Tag Archives: ransomware

Ransomware in 2019

So yeah……….it’s almost a year in between my posts. It’s fine I guess – since the information is still good. Good things come to those who wait right?

First I’d like to make reference to an older post, and also say that this post will be updated with additional resource links later on.

INTRODUCTION

The landscape with viruses have changed and ransomware is the thing you don’t want to get. I’ve seen businesses come to a halt as a result of infections. And the main ways you get infected are:

  • Emails
  • Websites
  • Flash/Thumb Drives
  • User Database Compromise

So let me clarify each area so you know what to look out for.

EMAILS

This is the way I’ve seen most business places get infected. It starts out with one person innocently opening an email that either looks like it’s business-related, or it actually is business-related.

If it’s from a legitimate business contact then their system got infected. Other times it’s just random spam that seems legitimate. Usually opening the email does nothing – but you do have some which you should just avoid. Normally what happens is there’s a link or file attached and once the link is clicked or file is opened, then the system becomes infected.

WEBSITES

Sometimes a legitimate site can be hacked or get compromised. Links may be there along with pop-ups which may get accidentally clicked on. Some ransomware really just needs to get on the system – they don’t need user interaction – and then they start to work.

FLASH/THUMB DRIVES

This is somewhat self explanatory – you get infected once a drive is put in your system. Most times this method will require something to be run from the drive – and an AUTORUN file may assist the malicious program with installation.

USER DATABASE COMPROMISE

This one involves your password/s being stolen by hackers. A website that you may have access or membership to may get compromised and the user database gets leaked. These files are usually encrypted, but there are times when they may either not be encrypted, or the type of encryption used is easy to break by hackers. In this case you may either get emails including your password with threats to leak data. These can usually be ignored, but your common passwords should be changed immediately should this happen.

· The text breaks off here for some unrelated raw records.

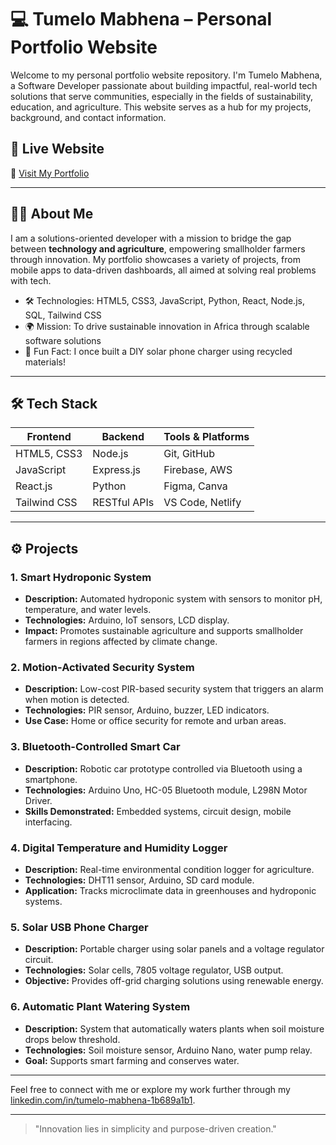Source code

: # 💻 Tumelo Mabhena – Personal Portfolio Website

Welcome to my personal portfolio website repository. I'm Tumelo Mabhena, a Software Developer passionate about building impactful, real-world tech solutions that serve communities, especially in the fields of sustainability, education, and agriculture. This website serves as a hub for my projects, background, and contact information.

## 🚀 Live Website

🔗 [Visit My Portfolio](https://sites.google.com/view/tumelomabhena/my-portfolio)

---

## 🧑‍💼 About Me

I am a solutions-oriented developer with a mission to bridge the gap between **technology and agriculture**, empowering smallholder farmers through innovation. My portfolio showcases a variety of projects, from mobile apps to data-driven dashboards, all aimed at solving real problems with tech.

- 🛠️ Technologies: HTML5, CSS3, JavaScript, Python, React, Node.js, SQL, Tailwind CSS
- 🌍 Mission: To drive sustainable innovation in Africa through scalable software solutions
- 🧠 Fun Fact: I once built a DIY solar phone charger using recycled materials!

---

## 🛠️ Tech Stack

| Frontend        | Backend       | Tools & Platforms       |
|-----------------|---------------|--------------------------|
| HTML5, CSS3     | Node.js       | Git, GitHub              |
| JavaScript      | Express.js    | Firebase, AWS            |
| React.js        | Python        | Figma, Canva             |
| Tailwind CSS    | RESTful APIs  | VS Code, Netlify         |

---

## ⚙️ Projects

### 1. Smart Hydroponic System
- **Description:** Automated hydroponic system with sensors to monitor pH, temperature, and water levels.
- **Technologies:** Arduino, IoT sensors, LCD display.
- **Impact:** Promotes sustainable agriculture and supports smallholder farmers in regions affected by climate change.

### 2. Motion-Activated Security System
- **Description:** Low-cost PIR-based security system that triggers an alarm when motion is detected.
- **Technologies:** PIR sensor, Arduino, buzzer, LED indicators.
- **Use Case:** Home or office security for remote and urban areas.

### 3. Bluetooth-Controlled Smart Car
- **Description:** Robotic car prototype controlled via Bluetooth using a smartphone.
- **Technologies:** Arduino Uno, HC-05 Bluetooth module, L298N Motor Driver.
- **Skills Demonstrated:** Embedded systems, circuit design, mobile interfacing.

### 4. Digital Temperature and Humidity Logger
- **Description:** Real-time environmental condition logger for agriculture.
- **Technologies:** DHT11 sensor, Arduino, SD card module.
- **Application:** Tracks microclimate data in greenhouses and hydroponic systems.

### 5. Solar USB Phone Charger
- **Description:** Portable charger using solar panels and a voltage regulator circuit.
- **Technologies:** Solar cells, 7805 voltage regulator, USB output.
- **Objective:** Provides off-grid charging solutions using renewable energy.

### 6. Automatic Plant Watering System
- **Description:** System that automatically waters plants when soil moisture drops below threshold.
- **Technologies:** Soil moisture sensor, Arduino Nano, water pump relay.
- **Goal:** Supports smart farming and conserves water.

---


Feel free to connect with me or explore my work further through my [linkedin.com/in/tumelo-mabhena-1b689a1b1](#).

---

> "Innovation lies in simplicity and purpose-driven creation."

In other cases your email may be broken into – especially if your passwords are similar across sites – and then your details may be stolen or your account may be used to send out malicious software to your contacts.

PREVENTATIVE STEPS

There are a number of things that you can do to help with online safety. These include:

  • Using a password manager.
  • Practicing safe browsing.
  • Using an antivirus application.
  • Using backup services.
PASSWORD MANAGER

Many different tools exist. The most popular ones are probably RoboForm and LastPass.

SAFE BROWSING
  • Only go to sites that you know.
  • Don’t follow multiple links.
  • Beware the lure of web-based games on less known sites.
ANTIVIRUS

Most antivirus programs have free and paid solutions. While the free solutions work, they only offer basic protection. You would need to supplement with free anti-spyware applications as well. Purchasing one of the antivirus suites will usually provide adequate protection.

BACKUP SERVICES

This is by far the best route to go if you have critical files you don’t want to lose. Either as a business or an individual, it’s best to have some form of backup – locally or cloud based.

The disadvantages with local backups would be:

  • Some ransomware will lock the backup device.
  • Device failure.
  • Responsibility falls on you to maintain.

The disadvantages with cloud backups would be:

  • Time to download (if internet is slow).
  • Finding one to suit your needs and pocket.
  • Finding one with versioning.

Versioning is the ability to go back in time with a file. So if it gets infected you can go back a few dates/revisions to find an uninfected version.

EXTERNAL SOURCES

Here I’ll be placing some links to information about some known and not-so-known ransomware. LOCKY is probably the most popular one, and has had removal programs available. NOZELESN has been around for a few years and there’s still no “cure” for that as yet.

https://www.ccn.com/florida-man-fired-after-lake-city-suffers-massive-ransomware-attack/

The link above shows some of the things that can happen when your business gets infected.

On February 18, 2016, the Hollywood Presbyterian Medical Center paid a $17,000 ransom in the form of bitcoins for the decryption key for patient data.[17] The Hospital was infected by the delivery of an email attachment disguised as a Microsoft Word invoice.[18] This has led to increased fear and knowledge about ransomware in general and has brought ransomware into public spotlight once again. There appears to be a trend in ransomware being used to attack hospitals and it appears to be growing. [19]

You can see the original article on Wikipedia here: https://en.wikipedia.org/wiki/Locky

https://www.bleepingcomputer.com/forums/t/679953/nozelesn-ransomware-support-help-topic-nozelesn-how-fix-nozelesn-fileshtm/

The link above shows how discussions have been going on for years about NOZELESN with no fix.

IN CLOSING

The digital landscape changes every day, and protection is needed against malicious programs and persons. Sometimes we cause misfortune upon ourselves due to lack of knowledge, but sometimes we’re just unfortunately at the wrong site at the wrong time.

Being Jamaican I’d like to point out that there have been many incidents where local government sites got hacked. The major issue is that businesses and individuals give little thought to cyber security. This is something that needs to be taken seriously.

Hopefully this article helps. Keep safe online.